Un grave episodio avvenuto martedì 9 dicembre in un istituto scolastico in provincia di Catanzaro riaccende l’allarme sulla perdita di autorevolezza della scuola, sempre più spesso vittima di un’eccessiva e dannosa ingerenza genitoriale. Nelle ultime ore, una madre, recatasi nell’ufficio di presidenza per ragioni non specificate, ha aggredito fisicamente la dirigente scolastica.

L’aggressione, definita dall’Associazione Nazionale Presidi (ANP) Calabria come un gesto “brutale e vile”, ha lasciato il segno. La dirigente ha subito lesioni con una prognosi di dieci giorni, formalizzando immediatamente denuncia presso la caserma dei Carabinieri. L’atto di violenza, tuttavia, va ben oltre il fatto di cronaca, evidenziando il peggioramento del clima educativo in cui gli operatori scolastici sono costretti a operare.
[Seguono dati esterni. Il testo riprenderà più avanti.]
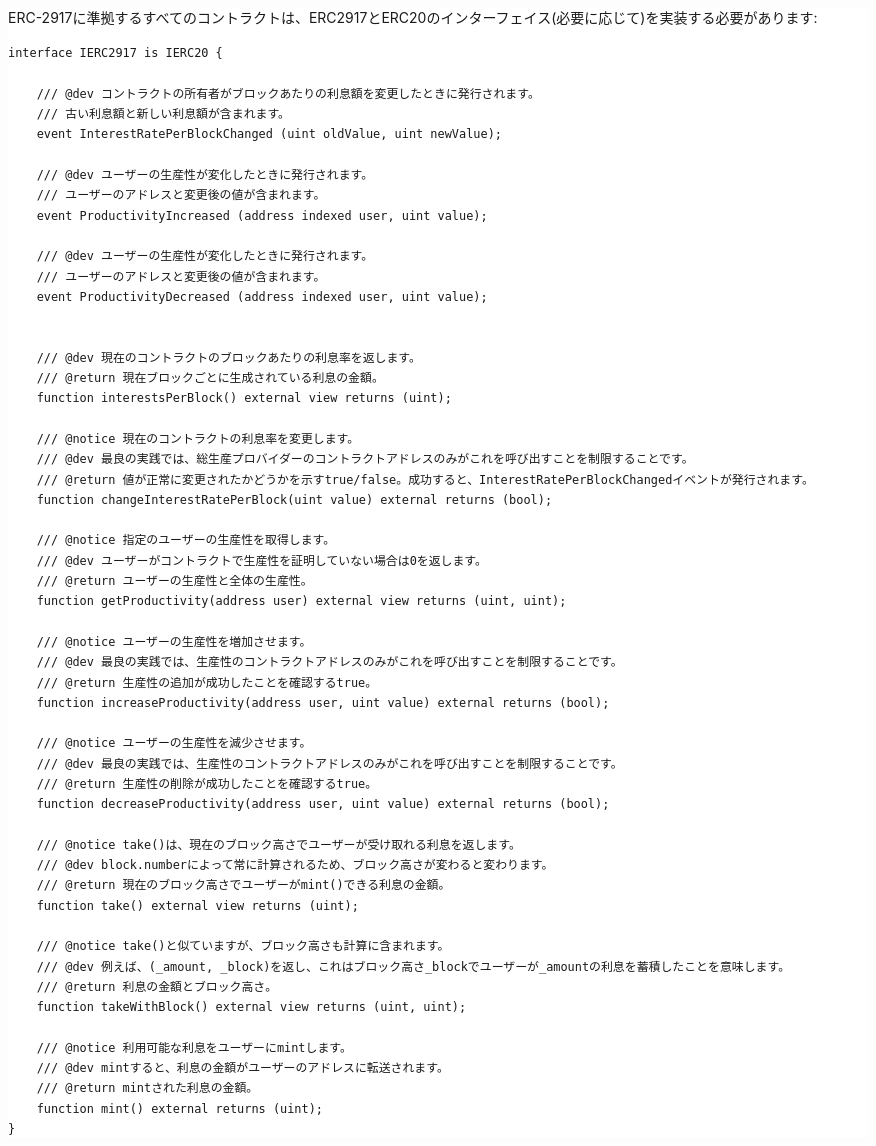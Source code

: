ERC-2917に準拠するすべてのコントラクトは、ERC2917とERC20のインターフェイス(必要に応じて)を実装する必要があります:

```solidity
interface IERC2917 is IERC20 {

    /// @dev コントラクトの所有者がブロックあたりの利息額を変更したときに発行されます。
    /// 古い利息額と新しい利息額が含まれます。
    event InterestRatePerBlockChanged (uint oldValue, uint newValue);

    /// @dev ユーザーの生産性が変化したときに発行されます。
    /// ユーザーのアドレスと変更後の値が含まれます。
    event ProductivityIncreased (address indexed user, uint value);

    /// @dev ユーザーの生産性が変化したときに発行されます。
    /// ユーザーのアドレスと変更後の値が含まれます。
    event ProductivityDecreased (address indexed user, uint value);

    
    /// @dev 現在のコントラクトのブロックあたりの利息率を返します。
    /// @return 現在ブロックごとに生成されている利息の金額。
    function interestsPerBlock() external view returns (uint);

    /// @notice 現在のコントラクトの利息率を変更します。
    /// @dev 最良の実践では、総生産プロバイダーのコントラクトアドレスのみがこれを呼び出すことを制限することです。
    /// @return 値が正常に変更されたかどうかを示すtrue/false。成功すると、InterestRatePerBlockChangedイベントが発行されます。
    function changeInterestRatePerBlock(uint value) external returns (bool);

    /// @notice 指定のユーザーの生産性を取得します。
    /// @dev ユーザーがコントラクトで生産性を証明していない場合は0を返します。
    /// @return ユーザーの生産性と全体の生産性。
    function getProductivity(address user) external view returns (uint, uint);

    /// @notice ユーザーの生産性を増加させます。
    /// @dev 最良の実践では、生産性のコントラクトアドレスのみがこれを呼び出すことを制限することです。
    /// @return 生産性の追加が成功したことを確認するtrue。
    function increaseProductivity(address user, uint value) external returns (bool);

    /// @notice ユーザーの生産性を減少させます。
    /// @dev 最良の実践では、生産性のコントラクトアドレスのみがこれを呼び出すことを制限することです。
    /// @return 生産性の削除が成功したことを確認するtrue。
    function decreaseProductivity(address user, uint value) external returns (bool);

    /// @notice take()は、現在のブロック高さでユーザーが受け取れる利息を返します。
    /// @dev block.numberによって常に計算されるため、ブロック高さが変わると変わります。
    /// @return 現在のブロック高さでユーザーがmint()できる利息の金額。
    function take() external view returns (uint);

    /// @notice take()と似ていますが、ブロック高さも計算に含まれます。
    /// @dev 例えば、(_amount, _block)を返し、これはブロック高さ_blockでユーザーが_amountの利息を蓄積したことを意味します。
    /// @return 利息の金額とブロック高さ。
    function takeWithBlock() external view returns (uint, uint);

    /// @notice 利用可能な利息をユーザーにmintします。
    /// @dev mintすると、利息の金額がユーザーのアドレスに転送されます。
    /// @return mintされた利息の金額。
    function mint() external returns (uint);
}
```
L’episodio in Calabria è l’ennesima riprova di come, negli ultimi anni, il confine tra ruolo educativo della famiglia e ruolo istituzionale della scuola sia stato violato. La tendenza di una parte della genitorialità ad avallare sistematicamente i comportamenti dei figli e a delegittimare il personale scolastico ha creato un clima di sfiducia che sfocia, come in questo caso, nella violenza fisica.

L’ANP ha sottolineato che un gesto del genere è “sintomo di un rifiuto generalizzato di quella legalità di cui la scuola, soprattutto in contesti difficili e complicati, rappresenta spesso l’unico reale presidio educativo”. L’aggressione in ufficio ha colpito non solo la persona, ma la funzione stessa, in un luogo che dovrebbe essere un “presidio di legalità, dialogo e rispetto”.

Appello per la sicurezza e la tutela giudiziaria

A fronte di un clima sempre più ostile, l’ANP Calabria ha espresso la propria solidarietà alla collega e ha chiesto alle autorità competenti di agire con decisione. L’associazione invoca un’azione decisa nei confronti dell’autrice del gesto per ristabilire l’ordine e la piena tutela dell’integrità fisica e professionale di tutto il personale scolastico.

Il comunicato si conclude con un appello accorato al mondo politico e al Ministero dell’Istruzione e del Merito. Si chiede di intervenire con urgenza per rafforzare la sicurezza e, in un segnale di massima serietà, di valutare i presupposti per la costituzione di parte civile per tutelare l’immagine dell’istituto. Solo un intervento istituzionale forte potrà riaffermare l’autorevolezza della scuola e scoraggiare chiunque pensi che la violenza possa essere una forma di confronto.